Self-pollination is where the pollen is transferred to the stigmas of the same flower or the stigma of another flower on the same plant. Self-pollination is obviously more reliable, particularly if the nearest plant is not very close.
Fertilisation
If the pollen grain lands on a compatible stigma, a pollen tube will grow so that eventually the egg cell, hidden away in the embryo sac, can be fertilised. A tube emerges from the grain, its growth being controlled by the tube nucleus at the tip of the tube. It may grow downwards in response to chemicals made by the ovary (a response known as chemotropism).
During the growth and extension of the tube, the generative nucleus, behind the tube nucleus, divides by mitosis to produce 2 male haploid gametes. The pollen tube enters the ovule through the micropyle and penetrates the embryo sac wall. The tip of the tube bursts open, the tube nucleus dies and what follows is calleddouble fertilisation.
1 male gamete fuses with the egg cell to produce a diploid zygote.
1 male gamete fuses with both the polar nuclei to produce the triploid primary endosperm nucleus.
Immediately after fertilisation, the ovule is known as the seed.
The following happens:
- The zygote divides many times by mitosis to produce an embryo. It differentiates to become a plumule(young shoot), radicle (young root) and either 1 or 2 cotyledons (seed leaves). It is attached to the wall of the embryo sac by a suspensor.
- The primary endosperm nucleus divides many times by mitosis to produce endosperm tissue. In some seeds this endosperm is a food store for later use by the seed. In others it may gradually disappear as the cotyledons develop.

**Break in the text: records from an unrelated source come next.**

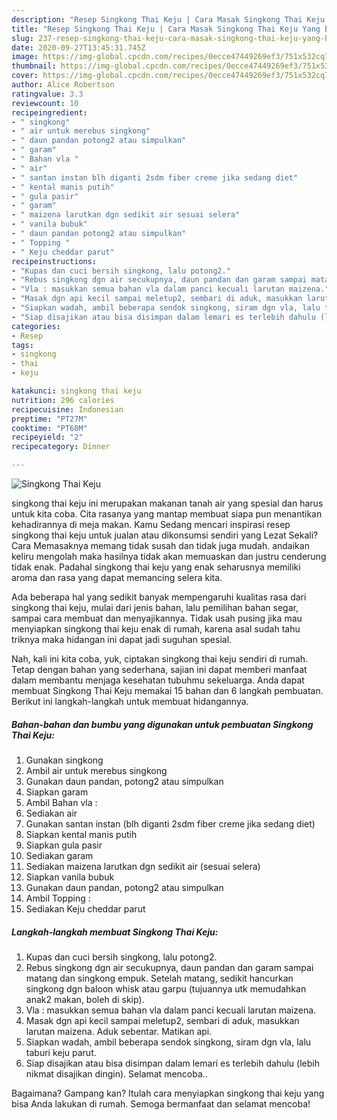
 ```yaml
---
description: "Resep Singkong Thai Keju | Cara Masak Singkong Thai Keju Yang Bisa Manjain Lidah"
title: "Resep Singkong Thai Keju | Cara Masak Singkong Thai Keju Yang Bisa Manjain Lidah"
slug: 237-resep-singkong-thai-keju-cara-masak-singkong-thai-keju-yang-bisa-manjain-lidah
date: 2020-09-27T13:45:31.745Z
image: https://img-global.cpcdn.com/recipes/0ecce47449269ef3/751x532cq70/singkong-thai-keju-foto-resep-utama.jpg
thumbnail: https://img-global.cpcdn.com/recipes/0ecce47449269ef3/751x532cq70/singkong-thai-keju-foto-resep-utama.jpg
cover: https://img-global.cpcdn.com/recipes/0ecce47449269ef3/751x532cq70/singkong-thai-keju-foto-resep-utama.jpg
author: Alice Robertson
ratingvalue: 3.3
reviewcount: 10
recipeingredient:
- " singkong"
- " air untuk merebus singkong"
- " daun pandan potong2 atau simpulkan"
- " garam"
- " Bahan vla "
- " air"
- " santan instan blh diganti 2sdm fiber creme jika sedang diet"
- " kental manis putih"
- " gula pasir"
- " garam"
- " maizena larutkan dgn sedikit air sesuai selera"
- " vanila bubuk"
- " daun pandan potong2 atau simpulkan"
- " Topping "
- " Keju cheddar parut"
recipeinstructions:
- "Kupas dan cuci bersih singkong, lalu potong2."
- "Rebus singkong dgn air secukupnya, daun pandan dan garam sampai matang dan singkong empuk. Setelah matang, sedikit hancurkan singkong dgn baloon whisk atau garpu (tujuannya utk memudahkan anak2 makan, boleh di skip)."
- "Vla : masukkan semua bahan vla dalam panci kecuali larutan maizena."
- "Masak dgn api kecil sampai meletup2, sembari di aduk, masukkan larutan maizena. Aduk sebentar. Matikan api."
- "Siapkan wadah, ambil beberapa sendok singkong, siram dgn vla, lalu taburi keju parut."
- "Siap disajikan atau bisa disimpan dalam lemari es terlebih dahulu (lebih nikmat disajikan dingin). Selamat mencoba.."
categories:
- Resep
tags:
- singkong
- thai
- keju

katakunci: singkong thai keju 
nutrition: 296 calories
recipecuisine: Indonesian
preptime: "PT27M"
cooktime: "PT60M"
recipeyield: "2"
recipecategory: Dinner

---
```



![Singkong Thai Keju](https://img-global.cpcdn.com/recipes/0ecce47449269ef3/751x532cq70/singkong-thai-keju-foto-resep-utama.jpg)


singkong thai keju ini merupakan makanan tanah air yang spesial dan harus untuk kita coba. Cita rasanya yang mantap membuat siapa pun menantikan kehadirannya di meja makan.
Kamu Sedang mencari inspirasi resep singkong thai keju untuk jualan atau dikonsumsi sendiri yang Lezat Sekali? Cara Memasaknya memang tidak susah dan tidak juga mudah. andaikan keliru mengolah maka hasilnya tidak akan memuaskan dan justru cenderung tidak enak. Padahal singkong thai keju yang enak seharusnya memiliki aroma dan rasa yang dapat memancing selera kita.

Ada beberapa hal yang sedikit banyak mempengaruhi kualitas rasa dari singkong thai keju, mulai dari jenis bahan, lalu pemilihan bahan segar, sampai cara membuat dan menyajikannya. Tidak usah pusing jika mau menyiapkan singkong thai keju enak di rumah, karena asal sudah tahu triknya maka hidangan ini dapat jadi suguhan spesial.




Nah, kali ini kita coba, yuk, ciptakan singkong thai keju sendiri di rumah. Tetap dengan bahan yang sederhana, sajian ini dapat memberi manfaat dalam membantu menjaga kesehatan tubuhmu sekeluarga. Anda dapat membuat Singkong Thai Keju memakai 15 bahan dan 6 langkah pembuatan. Berikut ini langkah-langkah untuk membuat hidangannya.

<!--inarticleads1-->

##### Bahan-bahan dan bumbu yang digunakan untuk pembuatan Singkong Thai Keju:

1. Gunakan  singkong
1. Ambil  air untuk merebus singkong
1. Gunakan  daun pandan, potong2 atau simpulkan
1. Siapkan  garam
1. Ambil  Bahan vla :
1. Sediakan  air
1. Gunakan  santan instan (blh diganti 2sdm fiber creme jika sedang diet)
1. Siapkan  kental manis putih
1. Siapkan  gula pasir
1. Sediakan  garam
1. Sediakan  maizena larutkan dgn sedikit air (sesuai selera)
1. Siapkan  vanila bubuk
1. Gunakan  daun pandan, potong2 atau simpulkan
1. Ambil  Topping :
1. Sediakan  Keju cheddar parut




<!--inarticleads2-->

##### Langkah-langkah membuat Singkong Thai Keju:

1. Kupas dan cuci bersih singkong, lalu potong2.
1. Rebus singkong dgn air secukupnya, daun pandan dan garam sampai matang dan singkong empuk. Setelah matang, sedikit hancurkan singkong dgn baloon whisk atau garpu (tujuannya utk memudahkan anak2 makan, boleh di skip).
1. Vla : masukkan semua bahan vla dalam panci kecuali larutan maizena.
1. Masak dgn api kecil sampai meletup2, sembari di aduk, masukkan larutan maizena. Aduk sebentar. Matikan api.
1. Siapkan wadah, ambil beberapa sendok singkong, siram dgn vla, lalu taburi keju parut.
1. Siap disajikan atau bisa disimpan dalam lemari es terlebih dahulu (lebih nikmat disajikan dingin). Selamat mencoba..




Bagaimana? Gampang kan? Itulah cara menyiapkan singkong thai keju yang bisa Anda lakukan di rumah. Semoga bermanfaat dan selamat mencoba!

- To accommodate all this growth the embryo sac expands and the nucellus is crushed out of existence, giving its nutrients to the embryo and endosperm.
- The integuments surrounding the embryo sac become the tough and protective testa (seed coat). The micropyle remains though so that oxygen and water can be taken in at germination.
- The water content of the seed decreases drastically so the seed is prepared for dormancy.
- The ovary wall becomes the pericarp - the fruit wall, the whole ovary now being the fruit. The function of the fruit is to protect the seeds and to aid in their dispersal, e.g. by an animal. That is why they can be brightly coloured and sweet; animals will eat them and scatter the seeds either at the time of eating or when they are passed out of the gut in defecation, unharmed.